(Dataset entries)
━━━━━━━━

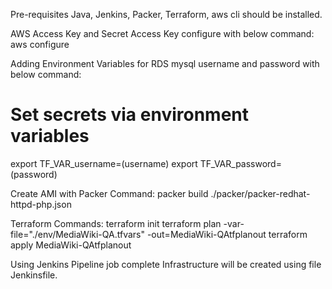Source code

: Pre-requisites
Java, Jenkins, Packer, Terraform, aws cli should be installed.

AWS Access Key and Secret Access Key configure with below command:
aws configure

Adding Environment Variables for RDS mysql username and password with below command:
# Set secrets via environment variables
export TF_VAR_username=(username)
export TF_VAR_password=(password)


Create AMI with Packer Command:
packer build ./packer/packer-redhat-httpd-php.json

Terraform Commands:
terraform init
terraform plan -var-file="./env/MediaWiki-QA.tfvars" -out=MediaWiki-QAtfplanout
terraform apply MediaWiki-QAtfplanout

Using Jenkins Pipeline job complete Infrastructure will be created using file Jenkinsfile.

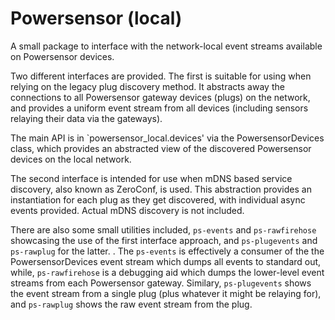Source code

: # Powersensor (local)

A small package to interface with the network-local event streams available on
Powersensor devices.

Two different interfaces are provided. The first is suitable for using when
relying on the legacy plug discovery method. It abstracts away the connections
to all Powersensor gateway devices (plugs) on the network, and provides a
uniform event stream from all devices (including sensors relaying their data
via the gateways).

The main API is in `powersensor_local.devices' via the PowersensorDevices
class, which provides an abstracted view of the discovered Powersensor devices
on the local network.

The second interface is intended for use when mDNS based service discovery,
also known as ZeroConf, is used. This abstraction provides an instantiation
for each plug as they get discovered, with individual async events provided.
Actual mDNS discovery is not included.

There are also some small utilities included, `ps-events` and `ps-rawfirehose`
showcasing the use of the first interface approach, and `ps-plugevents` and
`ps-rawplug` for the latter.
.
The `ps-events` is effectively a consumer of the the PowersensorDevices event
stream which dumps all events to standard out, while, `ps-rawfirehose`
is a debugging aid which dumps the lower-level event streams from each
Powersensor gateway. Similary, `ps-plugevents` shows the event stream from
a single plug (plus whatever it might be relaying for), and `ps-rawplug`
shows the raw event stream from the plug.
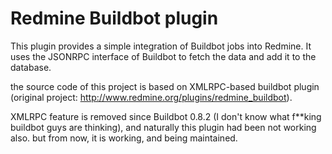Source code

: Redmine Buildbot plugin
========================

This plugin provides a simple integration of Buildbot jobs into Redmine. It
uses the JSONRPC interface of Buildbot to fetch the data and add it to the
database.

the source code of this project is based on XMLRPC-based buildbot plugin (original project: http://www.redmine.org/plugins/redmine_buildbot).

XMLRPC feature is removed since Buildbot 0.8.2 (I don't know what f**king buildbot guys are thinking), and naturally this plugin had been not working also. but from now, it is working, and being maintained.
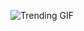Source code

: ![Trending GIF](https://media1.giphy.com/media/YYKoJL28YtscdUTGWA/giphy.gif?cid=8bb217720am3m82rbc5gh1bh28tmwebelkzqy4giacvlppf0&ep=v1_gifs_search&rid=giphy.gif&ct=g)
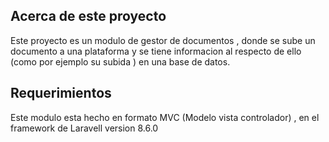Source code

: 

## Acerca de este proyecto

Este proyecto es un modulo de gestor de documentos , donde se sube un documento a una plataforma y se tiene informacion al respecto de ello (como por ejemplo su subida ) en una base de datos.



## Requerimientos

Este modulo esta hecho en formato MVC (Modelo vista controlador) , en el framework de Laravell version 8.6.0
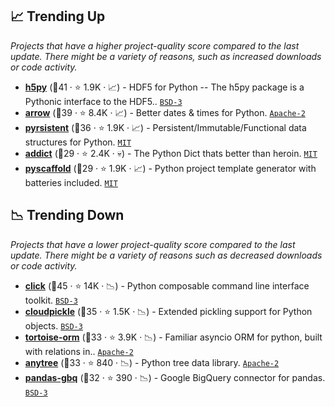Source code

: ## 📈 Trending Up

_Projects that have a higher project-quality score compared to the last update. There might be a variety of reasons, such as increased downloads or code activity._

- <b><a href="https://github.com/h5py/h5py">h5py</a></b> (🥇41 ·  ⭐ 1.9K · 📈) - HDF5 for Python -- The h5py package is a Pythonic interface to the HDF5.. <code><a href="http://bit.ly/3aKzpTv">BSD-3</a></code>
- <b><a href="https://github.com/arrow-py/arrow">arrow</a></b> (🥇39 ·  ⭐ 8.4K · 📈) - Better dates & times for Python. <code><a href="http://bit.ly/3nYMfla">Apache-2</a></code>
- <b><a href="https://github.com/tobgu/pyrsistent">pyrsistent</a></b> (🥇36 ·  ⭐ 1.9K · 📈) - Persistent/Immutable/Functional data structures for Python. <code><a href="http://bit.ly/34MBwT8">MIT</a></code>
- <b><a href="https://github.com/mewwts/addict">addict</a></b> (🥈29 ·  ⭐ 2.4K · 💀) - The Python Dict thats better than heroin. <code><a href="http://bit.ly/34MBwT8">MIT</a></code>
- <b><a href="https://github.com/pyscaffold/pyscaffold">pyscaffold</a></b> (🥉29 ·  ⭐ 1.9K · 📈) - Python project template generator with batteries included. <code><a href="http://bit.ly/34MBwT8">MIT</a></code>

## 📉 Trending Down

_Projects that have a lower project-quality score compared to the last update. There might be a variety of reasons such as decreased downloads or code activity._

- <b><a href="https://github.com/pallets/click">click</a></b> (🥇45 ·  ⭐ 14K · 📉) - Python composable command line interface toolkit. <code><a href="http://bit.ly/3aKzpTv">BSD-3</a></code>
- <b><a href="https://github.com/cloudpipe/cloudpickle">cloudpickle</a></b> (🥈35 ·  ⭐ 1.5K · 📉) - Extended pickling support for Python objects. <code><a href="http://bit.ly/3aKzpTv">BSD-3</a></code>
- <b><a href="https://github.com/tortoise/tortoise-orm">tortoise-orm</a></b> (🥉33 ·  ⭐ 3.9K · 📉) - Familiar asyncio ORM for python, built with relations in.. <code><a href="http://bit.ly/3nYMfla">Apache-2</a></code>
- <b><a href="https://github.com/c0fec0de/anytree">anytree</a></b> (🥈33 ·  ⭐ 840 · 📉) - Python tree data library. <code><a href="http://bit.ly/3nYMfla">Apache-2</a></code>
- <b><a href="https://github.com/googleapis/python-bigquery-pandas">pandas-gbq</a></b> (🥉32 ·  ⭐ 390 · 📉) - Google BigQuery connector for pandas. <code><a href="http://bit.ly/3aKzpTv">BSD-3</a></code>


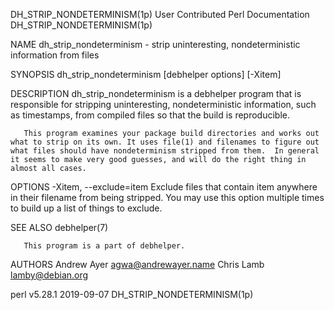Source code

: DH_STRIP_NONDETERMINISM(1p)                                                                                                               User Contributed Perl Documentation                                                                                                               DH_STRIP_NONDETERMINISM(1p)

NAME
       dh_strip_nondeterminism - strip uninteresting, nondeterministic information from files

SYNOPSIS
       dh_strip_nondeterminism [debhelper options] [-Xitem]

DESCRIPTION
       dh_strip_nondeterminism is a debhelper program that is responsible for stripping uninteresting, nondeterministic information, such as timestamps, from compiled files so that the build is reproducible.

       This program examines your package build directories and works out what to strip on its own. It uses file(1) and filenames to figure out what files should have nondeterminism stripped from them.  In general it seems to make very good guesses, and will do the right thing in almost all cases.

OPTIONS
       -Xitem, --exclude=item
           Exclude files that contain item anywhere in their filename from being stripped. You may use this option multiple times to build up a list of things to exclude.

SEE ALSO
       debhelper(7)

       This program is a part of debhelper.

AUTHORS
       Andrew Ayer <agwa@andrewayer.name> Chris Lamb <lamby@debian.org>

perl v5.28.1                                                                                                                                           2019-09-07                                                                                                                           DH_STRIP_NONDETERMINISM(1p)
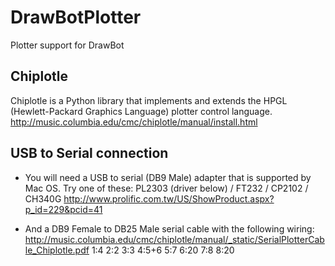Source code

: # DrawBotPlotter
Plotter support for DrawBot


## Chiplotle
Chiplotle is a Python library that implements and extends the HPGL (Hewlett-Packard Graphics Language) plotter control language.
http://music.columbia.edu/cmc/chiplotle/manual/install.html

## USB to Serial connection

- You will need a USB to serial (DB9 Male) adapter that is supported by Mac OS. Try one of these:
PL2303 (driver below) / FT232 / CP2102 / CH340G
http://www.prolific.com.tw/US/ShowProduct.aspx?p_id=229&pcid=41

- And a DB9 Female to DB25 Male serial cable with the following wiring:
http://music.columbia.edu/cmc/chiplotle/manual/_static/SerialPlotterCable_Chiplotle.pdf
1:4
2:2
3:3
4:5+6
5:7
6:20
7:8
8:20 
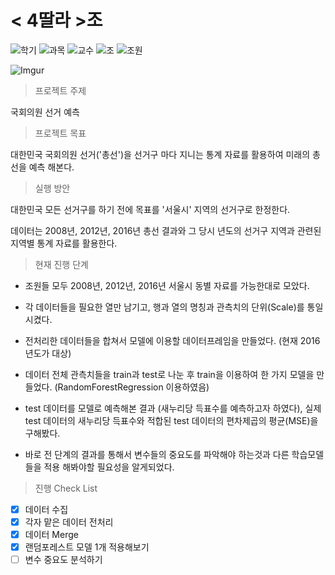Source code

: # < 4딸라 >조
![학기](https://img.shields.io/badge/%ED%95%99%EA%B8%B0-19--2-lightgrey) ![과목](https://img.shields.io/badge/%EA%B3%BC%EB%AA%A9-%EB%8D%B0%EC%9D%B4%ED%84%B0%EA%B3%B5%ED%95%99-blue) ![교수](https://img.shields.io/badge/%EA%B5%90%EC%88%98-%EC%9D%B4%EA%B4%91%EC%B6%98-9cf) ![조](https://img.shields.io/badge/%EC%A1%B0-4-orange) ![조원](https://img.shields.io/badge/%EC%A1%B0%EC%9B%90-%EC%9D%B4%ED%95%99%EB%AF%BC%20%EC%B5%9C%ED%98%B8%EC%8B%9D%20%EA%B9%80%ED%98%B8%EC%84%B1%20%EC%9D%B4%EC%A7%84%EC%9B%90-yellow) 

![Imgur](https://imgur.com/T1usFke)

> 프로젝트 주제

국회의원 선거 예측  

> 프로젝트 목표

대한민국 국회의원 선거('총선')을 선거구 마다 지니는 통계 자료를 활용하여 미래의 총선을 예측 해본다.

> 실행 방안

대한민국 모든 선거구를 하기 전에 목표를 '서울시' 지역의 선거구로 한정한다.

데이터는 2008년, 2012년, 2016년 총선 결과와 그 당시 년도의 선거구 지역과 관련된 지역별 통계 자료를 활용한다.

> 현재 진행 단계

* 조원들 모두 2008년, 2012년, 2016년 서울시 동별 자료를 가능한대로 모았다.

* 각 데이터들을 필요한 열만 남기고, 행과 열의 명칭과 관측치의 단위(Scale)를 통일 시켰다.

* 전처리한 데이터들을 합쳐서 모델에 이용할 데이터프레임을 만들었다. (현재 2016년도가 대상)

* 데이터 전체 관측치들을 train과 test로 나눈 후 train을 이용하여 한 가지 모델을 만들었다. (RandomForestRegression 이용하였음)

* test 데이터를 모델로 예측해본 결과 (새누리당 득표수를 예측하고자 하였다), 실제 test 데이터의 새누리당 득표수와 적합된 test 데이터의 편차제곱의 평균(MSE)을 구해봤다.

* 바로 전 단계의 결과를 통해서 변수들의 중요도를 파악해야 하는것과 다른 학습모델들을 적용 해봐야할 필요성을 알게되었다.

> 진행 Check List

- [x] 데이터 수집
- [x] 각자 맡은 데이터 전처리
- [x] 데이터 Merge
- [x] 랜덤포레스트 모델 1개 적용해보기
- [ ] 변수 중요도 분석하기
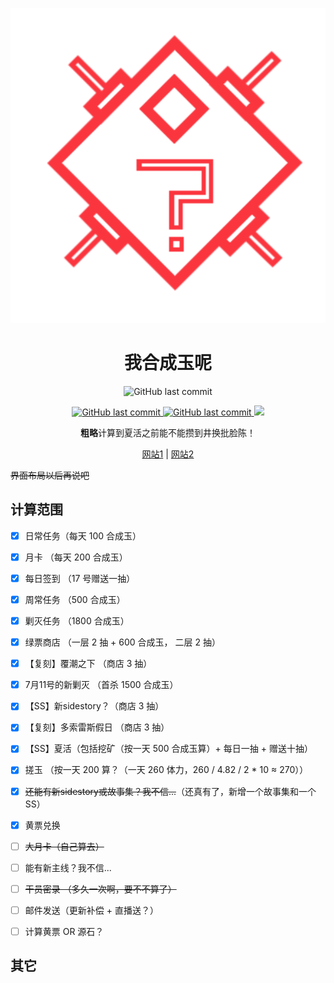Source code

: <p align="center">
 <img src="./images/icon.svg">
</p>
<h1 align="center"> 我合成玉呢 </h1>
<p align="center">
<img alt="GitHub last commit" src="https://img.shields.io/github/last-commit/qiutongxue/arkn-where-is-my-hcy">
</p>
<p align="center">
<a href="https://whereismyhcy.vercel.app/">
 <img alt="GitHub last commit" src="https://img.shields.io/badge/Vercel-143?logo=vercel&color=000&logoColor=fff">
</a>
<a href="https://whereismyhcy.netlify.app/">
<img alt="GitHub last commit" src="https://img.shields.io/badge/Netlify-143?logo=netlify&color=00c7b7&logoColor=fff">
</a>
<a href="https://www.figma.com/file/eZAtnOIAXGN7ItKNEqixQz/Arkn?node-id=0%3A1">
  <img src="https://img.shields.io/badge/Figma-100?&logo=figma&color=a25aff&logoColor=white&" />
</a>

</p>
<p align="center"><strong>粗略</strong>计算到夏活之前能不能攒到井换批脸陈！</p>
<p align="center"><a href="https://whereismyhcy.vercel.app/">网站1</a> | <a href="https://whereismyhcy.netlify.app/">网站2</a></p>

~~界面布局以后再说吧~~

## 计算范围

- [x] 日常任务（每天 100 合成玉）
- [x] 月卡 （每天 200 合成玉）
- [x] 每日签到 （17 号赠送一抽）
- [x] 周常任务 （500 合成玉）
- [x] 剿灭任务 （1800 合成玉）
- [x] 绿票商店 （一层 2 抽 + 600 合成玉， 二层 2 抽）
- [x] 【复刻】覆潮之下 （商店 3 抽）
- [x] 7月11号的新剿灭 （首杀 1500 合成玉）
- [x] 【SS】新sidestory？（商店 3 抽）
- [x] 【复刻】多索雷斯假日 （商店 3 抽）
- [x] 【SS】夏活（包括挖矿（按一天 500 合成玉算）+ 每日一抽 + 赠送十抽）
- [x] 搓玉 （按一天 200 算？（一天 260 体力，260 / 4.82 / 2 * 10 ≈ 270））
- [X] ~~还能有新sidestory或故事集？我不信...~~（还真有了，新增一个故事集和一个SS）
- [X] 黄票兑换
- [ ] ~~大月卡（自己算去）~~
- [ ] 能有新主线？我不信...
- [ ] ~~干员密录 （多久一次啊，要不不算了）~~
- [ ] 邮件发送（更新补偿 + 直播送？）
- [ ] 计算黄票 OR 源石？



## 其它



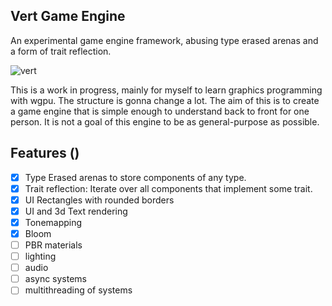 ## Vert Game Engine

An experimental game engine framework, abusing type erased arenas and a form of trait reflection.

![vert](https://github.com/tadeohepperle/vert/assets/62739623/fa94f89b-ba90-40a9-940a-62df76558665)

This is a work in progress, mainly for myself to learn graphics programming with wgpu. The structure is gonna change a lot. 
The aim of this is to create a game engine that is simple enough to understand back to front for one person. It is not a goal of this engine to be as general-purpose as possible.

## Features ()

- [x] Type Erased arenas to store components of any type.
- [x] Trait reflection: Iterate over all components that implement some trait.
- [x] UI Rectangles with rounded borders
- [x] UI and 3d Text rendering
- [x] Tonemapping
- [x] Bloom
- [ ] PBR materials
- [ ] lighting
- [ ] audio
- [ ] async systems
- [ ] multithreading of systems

━━━━━━━━

→ Task details:
Look above for the line with "## Vert Game Engine", then give again exactly every line from there through the line with "This is a work", skipping the pictures.

→ Solution:
 ## Vert Game Engine

An experimental game engine framework, abusing type erased arenas and a form of trait reflection.

![vert](https://github.com/tadeohepperle/vert/assets/62739623/fa94f89b-ba90-40a9-940a-62df76558665)

This is a work in progress, mainly for myself to learn graphics programming with wgpu. The structure is gonna change a lot. 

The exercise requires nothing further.